Cakes include date and ginger and an exquisitely presented beetroot flavoured cupcake; all are prepared at home by Aiden’s wife, Louise. They are made without palm oil but with what Aiden calls ‘real’ butter; and the cakes are both produced and sold within the PO41 post code.
In homage to the building’s history, the original post box and letter box remain in situ and still function, with collections made daily.
Bouldnor comprises the woodlands and coastline immediately to the east of Yarmouth. This is where you need to go if you want to get off-grid on the Isle of Wight: there are no roads along the coast, just two entry and exit points for walkers and no facilities while you’re here.
This is a tranquil and secretive coastline of low-sloping clay cliffs crowned with woodland and farmland where the settlements of Hamstead and Cranmore have the feel of remote hill communities.
Hamstead was designed by the architect John Nash in 1804 and after WWI the government issued land grants to returning soldiers who were able to build whatever they wished.
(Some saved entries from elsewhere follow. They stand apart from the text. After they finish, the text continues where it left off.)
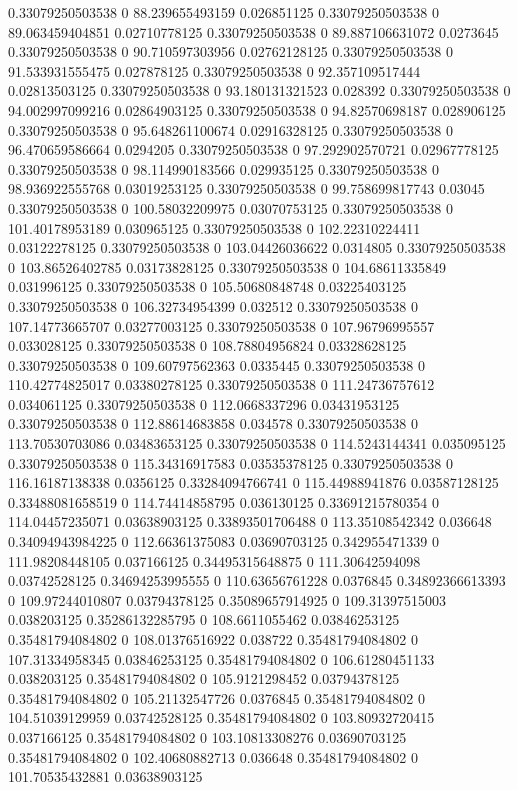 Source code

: 0.33079250503538 0 88.239655493159 0.026851125
0.33079250503538 0 89.063459404851 0.02710778125
0.33079250503538 0 89.887106631072 0.0273645
0.33079250503538 0 90.710597303956 0.02762128125
0.33079250503538 0 91.533931555475 0.027878125
0.33079250503538 0 92.357109517444 0.02813503125
0.33079250503538 0 93.180131321523 0.028392
0.33079250503538 0 94.002997099216 0.02864903125
0.33079250503538 0 94.82570698187 0.028906125
0.33079250503538 0 95.648261100674 0.02916328125
0.33079250503538 0 96.470659586664 0.0294205
0.33079250503538 0 97.292902570721 0.02967778125
0.33079250503538 0 98.114990183566 0.029935125
0.33079250503538 0 98.936922555768 0.03019253125
0.33079250503538 0 99.758699817743 0.03045
0.33079250503538 0 100.58032209975 0.03070753125
0.33079250503538 0 101.40178953189 0.030965125
0.33079250503538 0 102.22310224411 0.03122278125
0.33079250503538 0 103.04426036622 0.0314805
0.33079250503538 0 103.86526402785 0.03173828125
0.33079250503538 0 104.68611335849 0.031996125
0.33079250503538 0 105.50680848748 0.03225403125
0.33079250503538 0 106.32734954399 0.032512
0.33079250503538 0 107.14773665707 0.03277003125
0.33079250503538 0 107.96796995557 0.033028125
0.33079250503538 0 108.78804956824 0.03328628125
0.33079250503538 0 109.60797562363 0.0335445
0.33079250503538 0 110.42774825017 0.03380278125
0.33079250503538 0 111.24736757612 0.034061125
0.33079250503538 0 112.0668337296 0.03431953125
0.33079250503538 0 112.88614683858 0.034578
0.33079250503538 0 113.70530703086 0.03483653125
0.33079250503538 0 114.5243144341 0.035095125
0.33079250503538 0 115.34316917583 0.03535378125
0.33079250503538 0 116.16187138338 0.0356125
0.33284094766741 0 115.44988941876 0.03587128125
0.33488081658519 0 114.74414858795 0.036130125
0.33691215780354 0 114.04457235071 0.03638903125
0.33893501706488 0 113.35108542342 0.036648
0.34094943984225 0 112.66361375083 0.03690703125
0.342955471339 0 111.98208448105 0.037166125
0.34495315648875 0 111.30642594098 0.03742528125
0.34694253995555 0 110.63656761228 0.0376845
0.34892366613393 0 109.97244010807 0.03794378125
0.35089657914925 0 109.31397515003 0.038203125
0.35286132285795 0 108.6611055462 0.03846253125
0.35481794084802 0 108.01376516922 0.038722
0.35481794084802 0 107.31334958345 0.03846253125
0.35481794084802 0 106.61280451133 0.038203125
0.35481794084802 0 105.9121298452 0.03794378125
0.35481794084802 0 105.21132547726 0.0376845
0.35481794084802 0 104.51039129959 0.03742528125
0.35481794084802 0 103.80932720415 0.037166125
0.35481794084802 0 103.10813308276 0.03690703125
0.35481794084802 0 102.40680882713 0.036648
0.35481794084802 0 101.70535432881 0.03638903125
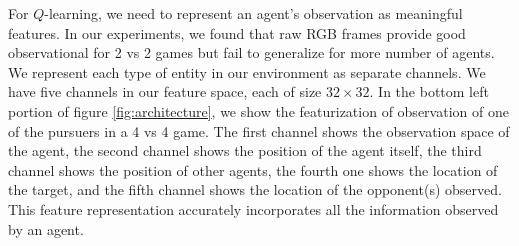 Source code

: \documentclass[conference]{IEEEtran}
\begin{document}
For $Q$-learning, we need to represent an agent's observation as meaningful features. In our experiments, we found that raw RGB frames provide good observational for 2 vs 2 games but fail to generalize for more number of agents. We represent each type of entity in our environment as separate channels. We have five channels in our feature space, each of size $32\times32$. In the bottom left portion of figure \ref{fig:architecture}, we show the featurization of observation of one of the pursuers in a 4 vs 4 game. The first channel shows the observation space of the agent, the second channel shows the position of the agent itself, the third channel shows the position of other agents, the fourth one shows the location of the target, and the fifth channel shows the location of the opponent(s) observed. This feature representation accurately incorporates all the information observed by an agent.
\end{document}
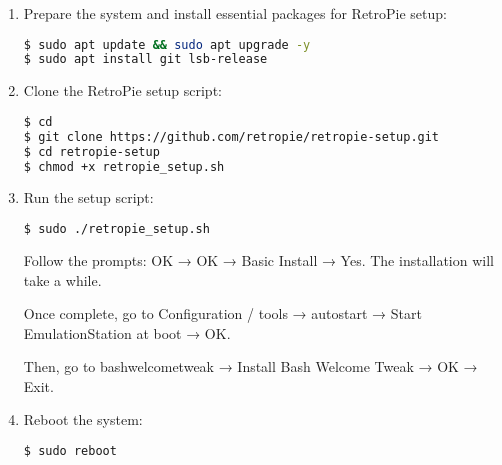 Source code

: \begin{enumerate}
\item Prepare the system and install essential packages for RetroPie setup:  
\begin{lstlisting}[language=bash, breaklines=true, breakatwhitespace=true, columns=fullflexible]
$ sudo apt update && sudo apt upgrade -y  
$ sudo apt install git lsb-release
\end{lstlisting}

\item Clone the RetroPie setup script:
\begin{lstlisting}[language=bash, breaklines=true, breakatwhitespace=true, columns=fullflexible]
$ cd
$ git clone https://github.com/retropie/retropie-setup.git
$ cd retropie-setup
$ chmod +x retropie_setup.sh
\end{lstlisting}

\item Run the setup script:
\begin{lstlisting}[language=bash, breaklines=true, breakatwhitespace=true, columns=fullflexible]
$ sudo ./retropie_setup.sh
\end{lstlisting}
Follow the prompts: OK → OK → Basic Install → Yes. The installation will take a while.

Once complete, go to Configuration / tools → autostart → Start EmulationStation at boot → OK.

Then, go to bashwelcometweak → Install Bash Welcome Tweak → OK → Exit.

\item Reboot the system:
\begin{lstlisting}[language=bash, breaklines=true, breakatwhitespace=true, columns=fullflexible]
$ sudo reboot
\end{lstlisting}


\end{enumerate}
The legacy today is mixed, with some houses in states of disrepair; others ageing with more grace and character, and modern properties springing from the Grand Designs school of architecture.
The coast path does run thorough here, along Newtown Creek, through the woodlands of Bouldnor Copse, across an unvisited landscape of clay heath and above the steep crumbling cliffs near Hamstead.
For a brief stretch, northeast of Hamstead Farm, the coast path takes on a more literal meaning and comprises the pebbles and shingle of the shoreline. This is another of the island’s excellent fossil hunting locations, with the early Oligocene beds on the shore featuring mammal, crocodile, turtle, crustaceans and fish remains. Molluscs, plants and seeds can also be found simply lying on the foreshore.
The only way to explore the area is on foot and the best route is the Coastal Path.
From the Horse and Groom, take footpath S9 north. After 800 yds you cross a footbridge and turn right with a stream to your right. Follow waymarkers through woodland until you reach the Coastal Path (S27), where you turn left. From here, follow the coastal trail signs all the way back to Yarmouth.
The views are consistently stunning, from the grey-green shore-scape of the mires around Newtown Creek to the shockingly collapsed cliffs of the north coast. At the former, you may conclude that mud can indeed look magnificent. At the latter, you will find toppled trees lying on the beach, awaiting further decomposition by the next tide.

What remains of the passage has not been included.